- Required work -
Set down every record below exactly as written.

[Items from a data source]
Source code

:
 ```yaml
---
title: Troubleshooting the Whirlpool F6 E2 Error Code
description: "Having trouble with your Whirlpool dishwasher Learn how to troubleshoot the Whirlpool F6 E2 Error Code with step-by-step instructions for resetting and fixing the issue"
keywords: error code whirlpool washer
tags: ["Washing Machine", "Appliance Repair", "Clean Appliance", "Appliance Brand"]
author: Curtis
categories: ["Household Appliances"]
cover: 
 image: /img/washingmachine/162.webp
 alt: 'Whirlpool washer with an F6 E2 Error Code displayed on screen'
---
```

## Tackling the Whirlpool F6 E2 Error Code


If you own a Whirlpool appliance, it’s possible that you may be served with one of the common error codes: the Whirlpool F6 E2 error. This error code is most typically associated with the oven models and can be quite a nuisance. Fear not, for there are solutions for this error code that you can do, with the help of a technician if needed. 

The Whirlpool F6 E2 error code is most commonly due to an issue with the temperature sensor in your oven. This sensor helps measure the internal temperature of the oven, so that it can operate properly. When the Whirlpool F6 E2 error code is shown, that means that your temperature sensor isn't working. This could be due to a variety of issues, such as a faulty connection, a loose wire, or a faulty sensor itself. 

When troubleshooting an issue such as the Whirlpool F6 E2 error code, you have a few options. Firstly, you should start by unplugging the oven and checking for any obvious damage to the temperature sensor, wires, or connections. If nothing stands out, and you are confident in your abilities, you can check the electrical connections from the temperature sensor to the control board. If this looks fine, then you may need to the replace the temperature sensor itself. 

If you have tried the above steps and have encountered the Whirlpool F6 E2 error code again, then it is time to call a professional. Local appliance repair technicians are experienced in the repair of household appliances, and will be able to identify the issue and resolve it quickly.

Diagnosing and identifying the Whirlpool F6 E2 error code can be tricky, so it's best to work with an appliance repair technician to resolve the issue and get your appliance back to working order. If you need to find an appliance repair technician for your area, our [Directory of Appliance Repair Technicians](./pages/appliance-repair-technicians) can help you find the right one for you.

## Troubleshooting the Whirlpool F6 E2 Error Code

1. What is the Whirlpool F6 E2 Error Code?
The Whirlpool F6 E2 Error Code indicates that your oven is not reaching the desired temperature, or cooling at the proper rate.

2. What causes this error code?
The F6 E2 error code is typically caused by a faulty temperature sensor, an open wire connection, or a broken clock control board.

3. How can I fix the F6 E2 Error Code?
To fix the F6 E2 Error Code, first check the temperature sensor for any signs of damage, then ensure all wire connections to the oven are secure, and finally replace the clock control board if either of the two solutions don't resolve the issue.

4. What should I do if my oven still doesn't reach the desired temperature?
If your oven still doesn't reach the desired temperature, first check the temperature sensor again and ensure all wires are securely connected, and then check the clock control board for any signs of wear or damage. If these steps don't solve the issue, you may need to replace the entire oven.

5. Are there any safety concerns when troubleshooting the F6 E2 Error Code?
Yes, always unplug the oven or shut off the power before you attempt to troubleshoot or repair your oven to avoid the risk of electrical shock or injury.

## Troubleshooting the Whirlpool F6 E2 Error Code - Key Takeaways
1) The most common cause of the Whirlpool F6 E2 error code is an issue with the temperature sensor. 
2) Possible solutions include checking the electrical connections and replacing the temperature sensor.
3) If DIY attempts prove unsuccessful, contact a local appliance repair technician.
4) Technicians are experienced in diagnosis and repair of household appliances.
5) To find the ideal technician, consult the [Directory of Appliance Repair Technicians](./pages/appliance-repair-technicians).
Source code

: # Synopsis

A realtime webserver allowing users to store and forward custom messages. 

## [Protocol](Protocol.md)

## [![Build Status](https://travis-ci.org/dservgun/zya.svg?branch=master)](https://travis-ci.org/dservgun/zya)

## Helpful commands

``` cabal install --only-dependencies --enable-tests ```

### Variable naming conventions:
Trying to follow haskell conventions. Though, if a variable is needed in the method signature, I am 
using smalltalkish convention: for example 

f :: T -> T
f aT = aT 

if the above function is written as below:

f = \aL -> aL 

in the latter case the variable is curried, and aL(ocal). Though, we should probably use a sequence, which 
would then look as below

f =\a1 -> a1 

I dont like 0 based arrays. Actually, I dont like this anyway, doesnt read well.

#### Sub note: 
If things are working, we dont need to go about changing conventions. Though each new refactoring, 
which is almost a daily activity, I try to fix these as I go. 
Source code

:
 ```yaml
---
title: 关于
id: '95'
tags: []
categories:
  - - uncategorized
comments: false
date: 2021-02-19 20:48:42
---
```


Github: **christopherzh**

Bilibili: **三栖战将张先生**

- Task output -
Source code

:
 ```yaml
---
title: Troubleshooting the Whirlpool F6 E2 Error Code
description: "Having trouble with your Whirlpool dishwasher Learn how to troubleshoot the Whirlpool F6 E2 Error Code with step-by-step instructions for resetting and fixing the issue"
keywords: error code whirlpool washer
tags: ["Washing Machine", "Appliance Repair", "Clean Appliance", "Appliance Brand"]
author: Curtis
categories: ["Household Appliances"]
cover: 
 image: /img/washingmachine/162.webp
 alt: 'Whirlpool washer with an F6 E2 Error Code displayed on screen'
---
```

## Tackling the Whirlpool F6 E2 Error Code


If you own a Whirlpool appliance, it’s possible that you may be served with one of the common error codes: the Whirlpool F6 E2 error. This error code is most typically associated with the oven models and can be quite a nuisance. Fear not, for there are solutions for this error code that you can do, with the help of a technician if needed. 

The Whirlpool F6 E2 error code is most commonly due to an issue with the temperature sensor in your oven. This sensor helps measure the internal temperature of the oven, so that it can operate properly. When the Whirlpool F6 E2 error code is shown, that means that your temperature sensor isn't working. This could be due to a variety of issues, such as a faulty connection, a loose wire, or a faulty sensor itself. 

When troubleshooting an issue such as the Whirlpool F6 E2 error code, you have a few options. Firstly, you should start by unplugging the oven and checking for any obvious damage to the temperature sensor, wires, or connections. If nothing stands out, and you are confident in your abilities, you can check the electrical connections from the temperature sensor to the control board. If this looks fine, then you may need to the replace the temperature sensor itself. 

If you have tried the above steps and have encountered the Whirlpool F6 E2 error code again, then it is time to call a professional. Local appliance repair technicians are experienced in the repair of household appliances, and will be able to identify the issue and resolve it quickly.

Diagnosing and identifying the Whirlpool F6 E2 error code can be tricky, so it's best to work with an appliance repair technician to resolve the issue and get your appliance back to working order. If you need to find an appliance repair technician for your area, our [Directory of Appliance Repair Technicians](./pages/appliance-repair-technicians) can help you find the right one for you.

## Troubleshooting the Whirlpool F6 E2 Error Code

1. What is the Whirlpool F6 E2 Error Code?
The Whirlpool F6 E2 Error Code indicates that your oven is not reaching the desired temperature, or cooling at the proper rate.

2. What causes this error code?
The F6 E2 error code is typically caused by a faulty temperature sensor, an open wire connection, or a broken clock control board.

3. How can I fix the F6 E2 Error Code?
To fix the F6 E2 Error Code, first check the temperature sensor for any signs of damage, then ensure all wire connections to the oven are secure, and finally replace the clock control board if either of the two solutions don't resolve the issue.

4. What should I do if my oven still doesn't reach the desired temperature?
If your oven still doesn't reach the desired temperature, first check the temperature sensor again and ensure all wires are securely connected, and then check the clock control board for any signs of wear or damage. If these steps don't solve the issue, you may need to replace the entire oven.

5. Are there any safety concerns when troubleshooting the F6 E2 Error Code?
Yes, always unplug the oven or shut off the power before you attempt to troubleshoot or repair your oven to avoid the risk of electrical shock or injury.

## Troubleshooting the Whirlpool F6 E2 Error Code - Key Takeaways
1) The most common cause of the Whirlpool F6 E2 error code is an issue with the temperature sensor. 
2) Possible solutions include checking the electrical connections and replacing the temperature sensor.
3) If DIY attempts prove unsuccessful, contact a local appliance repair technician.
4) Technicians are experienced in diagnosis and repair of household appliances.
5) To find the ideal technician, consult the [Directory of Appliance Repair Technicians](./pages/appliance-repair-technicians).
Source code

: # Synopsis

A realtime webserver allowing users to store and forward custom messages. 

## [Protocol](Protocol.md)

## [![Build Status](https://travis-ci.org/dservgun/zya.svg?branch=master)](https://travis-ci.org/dservgun/zya)

## Helpful commands

``` cabal install --only-dependencies --enable-tests ```

### Variable naming conventions:
Trying to follow haskell conventions. Though, if a variable is needed in the method signature, I am 
using smalltalkish convention: for example 

f :: T -> T
f aT = aT 

if the above function is written as below:

f = \aL -> aL 

in the latter case the variable is curried, and aL(ocal). Though, we should probably use a sequence, which 
would then look as below

f =\a1 -> a1 

I dont like 0 based arrays. Actually, I dont like this anyway, doesnt read well.

#### Sub note: 
If things are working, we dont need to go about changing conventions. Though each new refactoring, 
which is almost a daily activity, I try to fix these as I go. 
Source code

:
 ```yaml
---
title: 关于
id: '95'
tags: []
categories:
  - - uncategorized
comments: false
date: 2021-02-19 20:48:42
---
```


Github: **christopherzh**

Bilibili: **三栖战将张先生**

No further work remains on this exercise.